Car benefits are an important component of employee pay packages and a powerful tool for attraction and retention.
But according to Mercer’s study, factors such as prevalence of company cars, purchase price, annual allowance paid in lieu of a car or to subsidise care-related expenses, eligibility and frequency of additional benefits such as fuel, maintenance and insurance are benefits that vary from country to country.
David Wreford, principal in Mercer’s Human Capital business, said that providing company cars for business use and as part of the benefit package for key employees has been a perk among executives for a long time.

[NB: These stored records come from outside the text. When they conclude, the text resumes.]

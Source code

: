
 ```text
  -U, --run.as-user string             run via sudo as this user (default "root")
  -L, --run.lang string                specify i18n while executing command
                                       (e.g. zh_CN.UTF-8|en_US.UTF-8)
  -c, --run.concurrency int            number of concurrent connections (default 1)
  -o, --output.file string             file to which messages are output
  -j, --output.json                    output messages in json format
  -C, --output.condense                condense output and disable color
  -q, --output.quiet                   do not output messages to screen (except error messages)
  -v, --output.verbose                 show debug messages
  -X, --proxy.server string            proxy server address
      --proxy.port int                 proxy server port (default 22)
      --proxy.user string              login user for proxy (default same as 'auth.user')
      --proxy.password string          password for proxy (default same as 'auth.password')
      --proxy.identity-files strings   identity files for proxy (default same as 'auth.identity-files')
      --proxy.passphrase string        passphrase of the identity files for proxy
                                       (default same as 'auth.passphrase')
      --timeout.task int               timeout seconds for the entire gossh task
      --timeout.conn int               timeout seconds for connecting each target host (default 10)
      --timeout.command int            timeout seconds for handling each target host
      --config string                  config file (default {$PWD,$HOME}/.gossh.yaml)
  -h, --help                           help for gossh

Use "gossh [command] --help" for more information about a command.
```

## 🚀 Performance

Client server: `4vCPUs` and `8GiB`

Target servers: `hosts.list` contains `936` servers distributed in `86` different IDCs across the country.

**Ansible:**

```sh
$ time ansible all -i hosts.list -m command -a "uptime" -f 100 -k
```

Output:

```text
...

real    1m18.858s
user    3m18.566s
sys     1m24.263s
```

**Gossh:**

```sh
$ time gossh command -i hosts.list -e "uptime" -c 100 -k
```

“The need for employee mobility, the globalisation of benefit plans, competitive pressures, business control and relative tax advantages have added to the popularity of this benefit. However, as a result of the economic downturn, multinational organisations have been reassessing their car policies along with other benefits as they continue to struggle to manage costs.”
Mercer’s International Car Policies report summarises regional car policies and practice information that helps multinational organisations assess patterns and differences among countries. In addition to prevalence of company car policies, eligibility by level of employee and car value by purchase price, it covers prevalence of supplemental benefits, allocation policies, cash alternatives to cars and associated tax regulations in 76 countries.
In general, car benefits are most prevalent in the Americas and least in Asia Pacific. They are also prevalent in Europe, the Middle East and Africa, but eligibility for the benefit differs by employee level.
In addition to the prevalence of car benefits, purchase price of company cars differs by region. The median purchase price for heads of organisations and executive-level employees is the lowest in the Americas. The Middle East and Africa rank the lowest for management, sales professional and non-sales professional employees. The highest car purchase prices for all career levels are in Europe.
Among the countries that provide car benefits in Asia Pacific, Pakistan has the highest prevalence at 90 per cent followed by South Korea (81 per cent), New Zealand (77 per cent) and Thailand (72 per cent). Most company cars in Asia Pacific are used for business and personal use. Status and seniority remain the top criteria for determining whether executives and managers get company cars, while business need is the main criteria for lower level positions.